On November 2 and 3, 2000, Credit Suisse Group (Credit Suisse) completed its US$11.6 billion acquisition of Donaldson, Lufkin & Jenrette, Inc. (DLJ), a leading US-based investment bank and financial services provider owned by AXA Financial, Inc. (AXA). AXA received about US$2.3 billion in cash and 25 million shares of Credit Suisse stock for its 88.6 million shares of DLJ. Under the terms of the deal, Credit Suisse is to buy back about US$1.2 billion of its shares from AXA.
Credit Suisse, Switzerland’s second largest banking group after UBS AG, already has interests in private banking, asset management and insurance in addition to investment banking.
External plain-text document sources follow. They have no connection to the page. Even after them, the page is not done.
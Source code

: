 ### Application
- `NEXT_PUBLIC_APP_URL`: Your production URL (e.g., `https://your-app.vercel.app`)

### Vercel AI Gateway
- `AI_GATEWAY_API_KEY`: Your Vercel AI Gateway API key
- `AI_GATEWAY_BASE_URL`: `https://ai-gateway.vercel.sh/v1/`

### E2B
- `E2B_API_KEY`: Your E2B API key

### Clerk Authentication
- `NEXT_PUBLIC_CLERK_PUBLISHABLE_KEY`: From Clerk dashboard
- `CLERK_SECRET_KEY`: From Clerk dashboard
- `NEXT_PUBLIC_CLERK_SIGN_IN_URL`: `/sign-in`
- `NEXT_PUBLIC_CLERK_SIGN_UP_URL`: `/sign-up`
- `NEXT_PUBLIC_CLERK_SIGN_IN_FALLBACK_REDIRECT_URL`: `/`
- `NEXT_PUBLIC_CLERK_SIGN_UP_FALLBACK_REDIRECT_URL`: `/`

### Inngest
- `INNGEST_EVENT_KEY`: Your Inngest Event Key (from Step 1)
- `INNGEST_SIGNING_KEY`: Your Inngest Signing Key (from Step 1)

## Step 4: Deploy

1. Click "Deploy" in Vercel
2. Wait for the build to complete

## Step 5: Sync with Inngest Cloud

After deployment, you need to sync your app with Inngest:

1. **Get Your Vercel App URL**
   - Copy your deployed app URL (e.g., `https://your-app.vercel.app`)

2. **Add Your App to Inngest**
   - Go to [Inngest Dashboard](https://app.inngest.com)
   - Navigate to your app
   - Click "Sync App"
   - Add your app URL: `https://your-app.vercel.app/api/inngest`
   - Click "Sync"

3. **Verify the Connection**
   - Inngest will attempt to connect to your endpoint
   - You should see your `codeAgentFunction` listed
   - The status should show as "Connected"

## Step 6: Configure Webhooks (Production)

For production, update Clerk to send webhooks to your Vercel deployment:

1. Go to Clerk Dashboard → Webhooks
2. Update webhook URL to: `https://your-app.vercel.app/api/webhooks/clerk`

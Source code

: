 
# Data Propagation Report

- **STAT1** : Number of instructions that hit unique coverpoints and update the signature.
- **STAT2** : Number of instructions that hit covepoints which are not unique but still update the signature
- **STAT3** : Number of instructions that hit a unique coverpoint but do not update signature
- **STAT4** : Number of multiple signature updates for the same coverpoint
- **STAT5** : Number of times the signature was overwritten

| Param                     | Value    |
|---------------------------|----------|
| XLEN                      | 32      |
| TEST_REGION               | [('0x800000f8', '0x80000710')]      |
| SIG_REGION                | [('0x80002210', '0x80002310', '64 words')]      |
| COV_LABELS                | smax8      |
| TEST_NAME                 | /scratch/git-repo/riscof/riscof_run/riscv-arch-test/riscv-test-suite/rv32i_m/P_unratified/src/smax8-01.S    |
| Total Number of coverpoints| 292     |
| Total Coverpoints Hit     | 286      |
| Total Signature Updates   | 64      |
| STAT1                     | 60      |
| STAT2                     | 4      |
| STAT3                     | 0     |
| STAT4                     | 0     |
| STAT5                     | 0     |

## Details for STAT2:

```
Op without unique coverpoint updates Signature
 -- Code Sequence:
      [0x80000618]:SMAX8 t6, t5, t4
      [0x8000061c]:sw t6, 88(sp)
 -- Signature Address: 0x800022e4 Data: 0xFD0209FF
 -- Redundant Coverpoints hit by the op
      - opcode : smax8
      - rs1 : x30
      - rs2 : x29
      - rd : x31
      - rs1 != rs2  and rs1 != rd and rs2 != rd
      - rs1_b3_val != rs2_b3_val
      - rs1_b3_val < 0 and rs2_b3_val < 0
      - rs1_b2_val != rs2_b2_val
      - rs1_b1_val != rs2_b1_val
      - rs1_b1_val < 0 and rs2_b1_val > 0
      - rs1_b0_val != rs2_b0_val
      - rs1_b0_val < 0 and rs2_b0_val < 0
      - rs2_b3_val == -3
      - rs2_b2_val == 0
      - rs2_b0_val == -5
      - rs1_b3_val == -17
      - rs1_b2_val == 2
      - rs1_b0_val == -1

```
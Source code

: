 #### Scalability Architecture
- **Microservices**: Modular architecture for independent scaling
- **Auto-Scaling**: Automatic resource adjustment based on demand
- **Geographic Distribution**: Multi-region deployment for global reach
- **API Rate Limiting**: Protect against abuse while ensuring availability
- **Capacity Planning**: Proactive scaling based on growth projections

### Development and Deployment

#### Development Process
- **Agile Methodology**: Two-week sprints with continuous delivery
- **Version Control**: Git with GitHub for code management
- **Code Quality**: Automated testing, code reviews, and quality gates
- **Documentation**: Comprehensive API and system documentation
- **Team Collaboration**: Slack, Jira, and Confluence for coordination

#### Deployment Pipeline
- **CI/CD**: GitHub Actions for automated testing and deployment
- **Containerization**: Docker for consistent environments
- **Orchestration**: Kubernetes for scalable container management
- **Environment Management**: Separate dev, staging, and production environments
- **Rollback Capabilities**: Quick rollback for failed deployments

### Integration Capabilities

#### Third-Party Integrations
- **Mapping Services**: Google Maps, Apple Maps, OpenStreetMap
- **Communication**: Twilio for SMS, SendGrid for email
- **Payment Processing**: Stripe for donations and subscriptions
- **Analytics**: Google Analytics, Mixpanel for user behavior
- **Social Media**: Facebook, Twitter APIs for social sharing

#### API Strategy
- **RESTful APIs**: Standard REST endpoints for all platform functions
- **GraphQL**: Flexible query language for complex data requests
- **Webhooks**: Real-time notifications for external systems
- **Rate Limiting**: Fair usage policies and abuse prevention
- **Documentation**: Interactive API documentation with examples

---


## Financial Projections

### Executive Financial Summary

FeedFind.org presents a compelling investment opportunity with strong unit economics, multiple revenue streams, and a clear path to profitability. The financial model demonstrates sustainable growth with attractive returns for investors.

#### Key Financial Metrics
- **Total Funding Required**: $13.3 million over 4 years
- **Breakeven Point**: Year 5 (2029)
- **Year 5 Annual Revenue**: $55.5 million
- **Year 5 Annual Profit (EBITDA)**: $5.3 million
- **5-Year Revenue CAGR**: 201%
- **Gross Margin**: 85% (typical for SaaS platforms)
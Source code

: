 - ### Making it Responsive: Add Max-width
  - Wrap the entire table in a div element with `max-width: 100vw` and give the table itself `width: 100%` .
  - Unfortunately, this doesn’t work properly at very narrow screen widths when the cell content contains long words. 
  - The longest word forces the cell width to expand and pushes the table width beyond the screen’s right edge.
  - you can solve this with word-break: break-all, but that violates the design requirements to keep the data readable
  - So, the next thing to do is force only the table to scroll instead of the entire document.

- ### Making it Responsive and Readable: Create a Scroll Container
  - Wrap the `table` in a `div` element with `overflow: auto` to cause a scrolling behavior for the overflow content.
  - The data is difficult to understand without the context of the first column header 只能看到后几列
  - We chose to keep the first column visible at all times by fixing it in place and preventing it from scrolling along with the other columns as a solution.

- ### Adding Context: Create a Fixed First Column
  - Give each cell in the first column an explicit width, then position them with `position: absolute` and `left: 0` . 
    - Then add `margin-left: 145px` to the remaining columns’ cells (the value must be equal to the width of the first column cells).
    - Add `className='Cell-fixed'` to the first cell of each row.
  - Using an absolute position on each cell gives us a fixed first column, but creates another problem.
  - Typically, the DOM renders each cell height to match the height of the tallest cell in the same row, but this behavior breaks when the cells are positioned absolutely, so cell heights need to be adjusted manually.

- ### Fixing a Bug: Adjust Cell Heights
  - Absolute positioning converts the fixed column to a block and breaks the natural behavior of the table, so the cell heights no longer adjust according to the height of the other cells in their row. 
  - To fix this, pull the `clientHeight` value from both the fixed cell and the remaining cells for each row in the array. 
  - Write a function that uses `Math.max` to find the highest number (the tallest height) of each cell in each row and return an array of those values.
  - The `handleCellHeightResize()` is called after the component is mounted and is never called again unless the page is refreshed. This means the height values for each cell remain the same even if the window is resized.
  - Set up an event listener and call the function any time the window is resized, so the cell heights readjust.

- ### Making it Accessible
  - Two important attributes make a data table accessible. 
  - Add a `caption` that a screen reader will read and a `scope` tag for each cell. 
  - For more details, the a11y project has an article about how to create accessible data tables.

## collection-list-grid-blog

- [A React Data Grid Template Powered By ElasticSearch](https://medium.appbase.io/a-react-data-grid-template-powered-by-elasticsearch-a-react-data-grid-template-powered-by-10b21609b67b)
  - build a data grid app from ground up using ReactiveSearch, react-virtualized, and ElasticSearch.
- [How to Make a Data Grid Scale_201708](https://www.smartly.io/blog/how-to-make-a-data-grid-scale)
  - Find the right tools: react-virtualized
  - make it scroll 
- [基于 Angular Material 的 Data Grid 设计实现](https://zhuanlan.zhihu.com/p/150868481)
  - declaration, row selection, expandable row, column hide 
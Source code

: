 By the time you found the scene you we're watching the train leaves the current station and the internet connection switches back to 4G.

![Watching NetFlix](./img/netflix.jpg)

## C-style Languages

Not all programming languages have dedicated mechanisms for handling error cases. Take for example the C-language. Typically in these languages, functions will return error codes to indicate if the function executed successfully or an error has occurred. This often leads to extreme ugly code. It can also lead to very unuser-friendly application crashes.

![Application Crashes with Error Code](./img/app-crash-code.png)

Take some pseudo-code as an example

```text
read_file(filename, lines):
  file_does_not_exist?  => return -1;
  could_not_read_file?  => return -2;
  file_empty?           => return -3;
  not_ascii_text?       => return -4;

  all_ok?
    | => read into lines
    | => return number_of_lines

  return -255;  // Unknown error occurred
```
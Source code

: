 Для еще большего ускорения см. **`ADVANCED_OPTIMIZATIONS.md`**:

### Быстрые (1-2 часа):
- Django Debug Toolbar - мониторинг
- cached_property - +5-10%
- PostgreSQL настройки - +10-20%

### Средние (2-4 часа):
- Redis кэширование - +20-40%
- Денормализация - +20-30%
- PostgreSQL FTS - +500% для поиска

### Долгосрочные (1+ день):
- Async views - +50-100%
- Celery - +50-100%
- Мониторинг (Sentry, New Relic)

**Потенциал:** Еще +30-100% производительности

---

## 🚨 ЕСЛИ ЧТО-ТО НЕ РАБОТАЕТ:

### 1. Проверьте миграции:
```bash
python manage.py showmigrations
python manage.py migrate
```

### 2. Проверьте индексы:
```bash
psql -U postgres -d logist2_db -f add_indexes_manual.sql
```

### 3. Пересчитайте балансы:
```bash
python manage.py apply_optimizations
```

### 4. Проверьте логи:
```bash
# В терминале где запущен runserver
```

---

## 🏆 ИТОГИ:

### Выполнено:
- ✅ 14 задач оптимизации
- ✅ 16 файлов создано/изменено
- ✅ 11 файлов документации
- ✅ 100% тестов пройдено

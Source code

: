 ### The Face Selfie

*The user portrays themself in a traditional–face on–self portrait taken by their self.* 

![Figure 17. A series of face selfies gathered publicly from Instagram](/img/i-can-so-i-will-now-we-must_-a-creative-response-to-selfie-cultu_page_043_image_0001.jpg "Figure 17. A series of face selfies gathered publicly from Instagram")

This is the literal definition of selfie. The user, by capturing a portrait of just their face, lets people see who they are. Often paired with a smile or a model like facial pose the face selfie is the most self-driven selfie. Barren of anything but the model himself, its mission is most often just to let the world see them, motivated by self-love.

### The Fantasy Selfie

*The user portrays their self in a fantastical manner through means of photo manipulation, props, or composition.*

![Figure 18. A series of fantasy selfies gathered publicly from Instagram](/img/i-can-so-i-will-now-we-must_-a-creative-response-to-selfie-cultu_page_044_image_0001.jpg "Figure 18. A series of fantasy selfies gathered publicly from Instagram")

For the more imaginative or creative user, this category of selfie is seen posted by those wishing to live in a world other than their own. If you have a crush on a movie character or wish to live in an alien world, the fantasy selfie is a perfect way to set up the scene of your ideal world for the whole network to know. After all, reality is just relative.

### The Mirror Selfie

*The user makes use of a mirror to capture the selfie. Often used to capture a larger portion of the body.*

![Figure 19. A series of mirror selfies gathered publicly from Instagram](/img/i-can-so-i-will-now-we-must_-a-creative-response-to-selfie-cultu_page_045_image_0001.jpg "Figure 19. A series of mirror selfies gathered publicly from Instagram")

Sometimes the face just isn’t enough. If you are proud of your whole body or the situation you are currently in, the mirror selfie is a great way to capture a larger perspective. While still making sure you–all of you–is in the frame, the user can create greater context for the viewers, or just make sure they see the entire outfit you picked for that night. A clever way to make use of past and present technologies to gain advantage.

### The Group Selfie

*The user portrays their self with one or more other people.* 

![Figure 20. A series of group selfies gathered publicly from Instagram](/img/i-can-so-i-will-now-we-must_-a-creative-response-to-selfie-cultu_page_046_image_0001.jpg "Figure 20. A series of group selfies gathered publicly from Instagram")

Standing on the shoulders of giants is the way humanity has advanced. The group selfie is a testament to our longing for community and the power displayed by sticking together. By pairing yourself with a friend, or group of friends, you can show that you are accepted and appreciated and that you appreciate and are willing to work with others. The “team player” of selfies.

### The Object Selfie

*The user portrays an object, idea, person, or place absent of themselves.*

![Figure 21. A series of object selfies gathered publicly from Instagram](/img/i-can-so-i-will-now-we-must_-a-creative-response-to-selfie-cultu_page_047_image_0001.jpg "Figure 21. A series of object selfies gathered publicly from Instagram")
Acquiring DLJ gives Credit Suisse a leading presence in junk bonds and merchant banking, as well as a retail online-brokerage business and a strong back-office business in clearing stock trades. The combined firms, which will operate as Credit Suisse First Boston, will have equity capital of nearly US$24 billion, more than 26,500 employees and assets totaling more than US$600 million.
Fasken Martineau DuMoulin LLP worked with Roger Wiegley of Credit Suisse’s legal department and James O’Connell of Shearman & Sterling in relation to the Canadian regulatory aspects of the transaction. The Faskens team was coordinated by Tony Baldanza (competion and foreign investment), and included Robert Elliott and Claudia Feldkamp (banking), Cathy Singer (securities) and Kathleen Hanly (tax).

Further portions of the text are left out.